Figure 13-2 ConverterQuantization Error.
The analog-to-digital converter performs accurately only if the input voltage is within the converter’s valid range. This range is usually selected by setting high and low voltage references on converter pins. For example, if +4 volts is input into the converter’s positive reference pin and +2 volts into the negative reference pin, then the converter’s voltage range lies between these values. In many PIC applications the converter range is selected as the system’s supply voltage and ground, that is, +5 and 0 volts. When a different range is externally referenced, there is a general restriction that the range cannot exceed the system’s positive and negative limits (Vdd and Vss). Also, a minimum difference is required between the high and low voltage references.
The output of the ADC is a digital representation of the original analog signal. In this context, the term quantization refers to subdividing a range into small but measurable increments. The quantization process can introduce a quantization error, which is similar to a rounding error.

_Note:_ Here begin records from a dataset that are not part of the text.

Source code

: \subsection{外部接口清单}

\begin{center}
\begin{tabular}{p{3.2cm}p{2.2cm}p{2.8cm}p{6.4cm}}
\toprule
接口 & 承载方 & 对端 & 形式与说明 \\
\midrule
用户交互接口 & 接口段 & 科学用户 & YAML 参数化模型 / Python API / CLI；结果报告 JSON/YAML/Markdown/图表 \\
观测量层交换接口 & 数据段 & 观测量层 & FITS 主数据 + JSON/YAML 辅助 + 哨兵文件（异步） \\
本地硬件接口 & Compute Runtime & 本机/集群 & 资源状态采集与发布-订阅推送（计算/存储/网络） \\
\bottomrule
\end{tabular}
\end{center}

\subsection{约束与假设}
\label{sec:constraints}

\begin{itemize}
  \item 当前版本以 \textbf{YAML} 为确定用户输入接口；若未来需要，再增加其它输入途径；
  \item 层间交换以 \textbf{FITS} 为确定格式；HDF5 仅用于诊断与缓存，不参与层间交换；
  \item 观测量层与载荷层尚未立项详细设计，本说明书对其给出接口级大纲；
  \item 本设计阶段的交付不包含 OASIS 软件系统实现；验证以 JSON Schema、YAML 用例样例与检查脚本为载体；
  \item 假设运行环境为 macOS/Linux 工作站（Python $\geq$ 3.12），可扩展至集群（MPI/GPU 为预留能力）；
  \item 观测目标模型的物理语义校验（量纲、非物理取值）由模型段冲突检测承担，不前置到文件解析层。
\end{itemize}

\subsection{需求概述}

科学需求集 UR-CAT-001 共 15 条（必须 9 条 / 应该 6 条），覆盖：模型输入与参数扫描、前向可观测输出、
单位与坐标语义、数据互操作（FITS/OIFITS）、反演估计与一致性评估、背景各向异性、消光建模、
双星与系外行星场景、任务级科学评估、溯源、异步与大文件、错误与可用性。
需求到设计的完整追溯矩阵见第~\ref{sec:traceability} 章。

The time required for the holding capacitor on the ADC to charge is called the acquisition time. The holding capacitor on the ADC must be given sufficient time to settle to the analog input voltage level before the actual conversion is initiated. Otherwise, the conversion is not accurate. The acquisition time is determined by the impedance of the internal multiplexer and that of the analog source. The exact acquisition time can be determined from the device’s data sheet, although 10K Ohms is the maximum recommended source impedance for 8- and 10-bit converters and 2.5K Ohms for 12-bit converters.
Most analog-to-digital converters in PIC applications, either internal or external, are of the successive approximation type. The successive approximation algorithm performs a conversion on one bit at a time, beginning with the most significant bit and ending with the least-significant bit. To determine each bit in the range, the value of the input signal is tested to see if it is in the upper or lower portion of this range. If in the upper portion, the conversion bit is a 1, otherwise it is a 0. The next most-significant bit is then tested in the lower half of the remaining range. The process is continued until the least-significant bit has been determined.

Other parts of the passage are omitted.